昨年の記事で挙げた「Time」誌の例なら、アマゾンで確認すると1年間の定期購読の場合、通常277ドル20セントなのが、わずか30ドルで済んでしまう。9割近い割引率(現時点でもこの割引率に変化はない)。日本ではまずありえない。
↑ 米アマゾンでTime紙の1年間定期購読版を確認(前年版から再録)。
当然この仕組みを利用する読者は多く、雑誌によっては「定期購読」対「一部売り」の比率が9対1を超えているものもある。雑誌業界団体MPA(The Association of Magazine Media)のデータによれば、2011年時点での定期購読部数は2億8291万9614部、一部売りは2955万8699部で、大体9対1となる(【Historical Subscriptions/Single Copy Sales】))。
↑ 米雑誌販売総数(MPA、万部)(-2011年)
↑ 米雑誌販売総数(MPA、販売スタイル別シェア)(-2011年)
両スタイルの動向を見ると、「一部売り」の前年比が毎年マイナス1割前後と大幅な減少を続けている。
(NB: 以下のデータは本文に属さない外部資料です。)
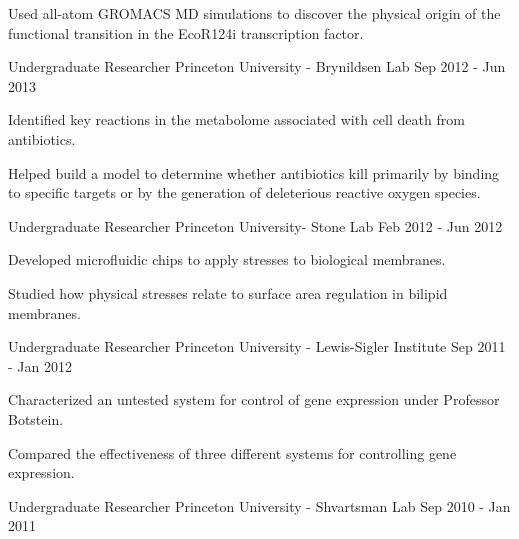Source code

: \begin{cventries}
{\begin{cvitems}
        \item Used all-atom GROMACS MD simulations to discover the physical origin of the functional transition in the EcoR124i transcription factor.
      \end{cvitems}
    }
\ifoutdated
  \cventry
    {Undergraduate Researcher} %
    {Princeton University - Brynildsen Lab} %
    {} %
    {Sep 2012 - Jun 2013} %
    {
      \begin{cvitems} %
        \item Identified key reactions in the \ecoli metabolome associated with cell death from antibiotics.
        \item Helped build a model to determine whether antibiotics kill primarily by binding to specific targets or by the generation of deleterious reactive oxygen species.
      \end{cvitems}
    }
  \cventry
    {Undergraduate Researcher} %
    {Princeton University- Stone Lab} %
    {} %
    {Feb 2012 - Jun 2012} %
    {
      \begin{cvitems} %
        \item Developed microfluidic chips to apply stresses to biological membranes.
        \item Studied how physical stresses relate to surface area regulation in bilipid membranes.
      \end{cvitems}
    }
  \cventry
    {Undergraduate Researcher} %
    {Princeton University - Lewis-Sigler Institute} %
    {} %
    {Sep 2011 - Jan 2012} %
    {
      \begin{cvitems} %
        \item Characterized an untested system for control of gene expression under Professor Botstein.
        \item Compared the effectiveness of three different systems for controlling gene expression.
      \end{cvitems}
    }
  \cventry
    {Undergraduate Researcher} %
    {Princeton University - Shvartsman Lab} %
    {} %
    {Sep 2010 - Jan 2011} %

\end{cventries}
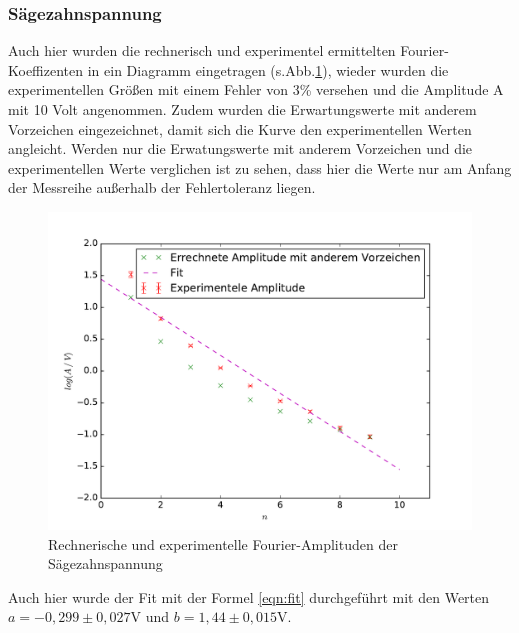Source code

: \subsubsection{Sägezahnspannung}
Auch hier wurden die rechnerisch und experimentel ermittelten Fourier-Koeffizenten in
ein Diagramm eingetragen (s.Abb.\ref{fig:dp}), wieder wurden
die experimentellen Größen mit einem Fehler von 3\% versehen und die Amplitude A mit 10 Volt
angenommen.
Zudem wurden die Erwartungswerte mit anderem Vorzeichen eingezeichnet, damit sich die
 Kurve den experimentellen Werten angleicht.
Werden nur die Erwatungswerte mit anderem Vorzeichen und die experimentellen Werte verglichen
 ist zu sehen, dass hier die Werte nur am Anfang der Messreihe außerhalb der Fehlertoleranz liegen.
\begin{figure}
  \centering
  \includegraphics[width= \textwidth]{Plots/Dreieckplot.pdf}
  \caption{Rechnerische und experimentelle Fourier-Amplituden der Sägezahnspannung}
  \label{fig:dp}
\end{figure}
\FloatBarrier
Auch hier wurde der Fit mit der Formel \eqref{eqn:fit} durchgeführt mit den Werten
$a = -0,299 \pm 0,027 $V und $ b = 1,44 \pm 0,015 $V.
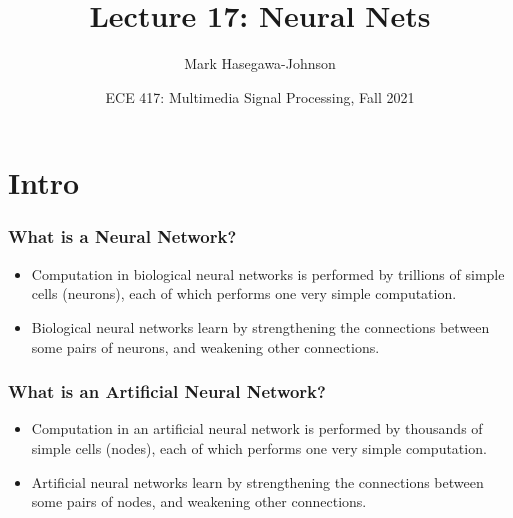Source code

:\documentclass{beamer}
\title{Lecture 17: Neural Nets}
\author{Mark Hasegawa-Johnson}
\date{ECE 417: Multimedia Signal Processing, Fall 2021}
\begin{document}
\begin{frame}
  \maketitle
\end{frame}

\begin{frame}
  \tableofcontents
\end{frame}


\section{Intro}
\setcounter{subsection}{1}
\begin{frame}
  \frametitle{What is a Neural Network?}
  \begin{itemize}
  \item Computation in biological neural networks is performed by
    trillions of simple cells (neurons), each of which performs one
    very simple computation.
  \item Biological neural networks learn by strengthening  the connections
    between some pairs of neurons, and weakening other connections.
  \end{itemize}
\end{frame}

\begin{frame}
  \frametitle{What is an Artificial Neural Network?}
  \begin{itemize}
  \item Computation in an artificial neural network is performed by
    thousands of simple cells (nodes), each of which performs one
    very simple computation.
  \item Artificial neural networks learn by strengthening  the connections
    between some pairs of nodes, and weakening other connections.
  \end{itemize}
\end{frame}
\end{document}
「一部売り」は駅の売店や本屋などでの「一見さん」「気になったから」「ついで」買いと、いわゆる「ロイヤリティ」(忠誠心・愛着心・傾注度合い)の低い購入層が多く、また読む状況も時間つぶしの場合が少なくない。当然、スマートフォンをはじめとするモバイル端末にその立ち場を奪われつつあり、売上減少は著しいものとなる。この事情は日本と何ら変わりはない。
一方「定期購読」は「一部売り」と比べて減少幅は小さい。2007年-2008年のように、前年比でむしろプラスを示した場面もある。これは元々「ロイヤリティ」が高めの層で、しかも読む場所が通勤時などに限定されない(職場や自宅買いが好例)のが一因。さらに売上が落ちる傾向があれば、出版側が値引き率を調整することで、購読者離れを引きとめることも(ある程度は)できる。読者側でも1冊あたりの単価を考慮し、「一部売り」から「定期購読」に鞍替えする場合もあろう。
もっともこの「値引き率調整」もあり、「雑誌業界そのものの勢いを推し量るには、一部売りの動向を見るべき」との考えもある。「雑誌業界は(少なくとも紙媒体では)集客魅力が減退している」と見なすというものだ。この2、3年では「定期購読」の数すら減り始めており、その推論に不自然さは見られない。
「定期購読」が著しい値引き率を出せる原動力の「雑誌内広告」だが、2012年では2011年以上に多くの分野で落ち込を見せている。
↑ 雑誌広告の種類別ページ数推移(米、2011-2012、前年比)
アメリカでは2011年以上に2012年は景気回復の動きを見せ、それに伴い消費の増加、広告への投入資本も増えつつある。しかし広告主の多くはむしろ増加分をデジタル分野など他の媒体へ切り替えている。2007年の金融危機・景気後退と共に始まった世の中の動きとしての媒体シフトは、景気が回復しても継続されている。前年比プラスの項目が「トイレタリー・コスメ」「アパレル・アクセサリー」だけで、残りは全部マイナス。特にアメリカの産業を象徴していた広告主大手の「自動車」がマイナス21.7%と豪快な下げ方をしているのでは、雑誌全体の広告売上が軟調なのも当然といえる。
項目別の下げ方に関する詳しい説明は、今年のレポートでは見受けられない。しかし「トイレタリー・コスメ」「アパレル・アクセサリー」がプラスなこと、「自動車」はともかく「食品」「金融・保険・不動産」「公共交通機関・ホテル・観光地」など、インターネットと相性の良い産業で大きな下げ幅が見られることから、これらの産業がより費用対効果の良好なデジタル系に広告出稿を移行していると想像するのは難くない。
組織構造・収益形態がそのままで売上が減れば、当然利益は減り、赤字となる。赤字のままでは企業は倒れてしまうため、体質改善が必然となる。その一つとして実行されるのが人員削減、いわゆる「リストラ」というものだが、雑誌業界では引き続き大規模な人員削減が続いている。
↑ 雑誌部門における人員数推移(米、前年比)(-2012年)
「人員の大規模な削減は峠を越した雰囲気がある」とは昨年記事の言い回しだが、今回2012年分は再び削減率が増加し、さらなるコストダウンを余儀なくされたことが想像できる。さらにこちらも昨年の指摘だが、この10年余りの間に人員が増えた年は3年しかないことを合わせると、中長期的な縮小傾向は継続しそうである。
無論この人員削減は、単純な市場そのもの、制作部門全体の規模縮小だけを意味するのではない。デジタル化、システムの汎用化や共用化に伴う、効率向上の結果としての減少を含んでいるのも忘れてはならない。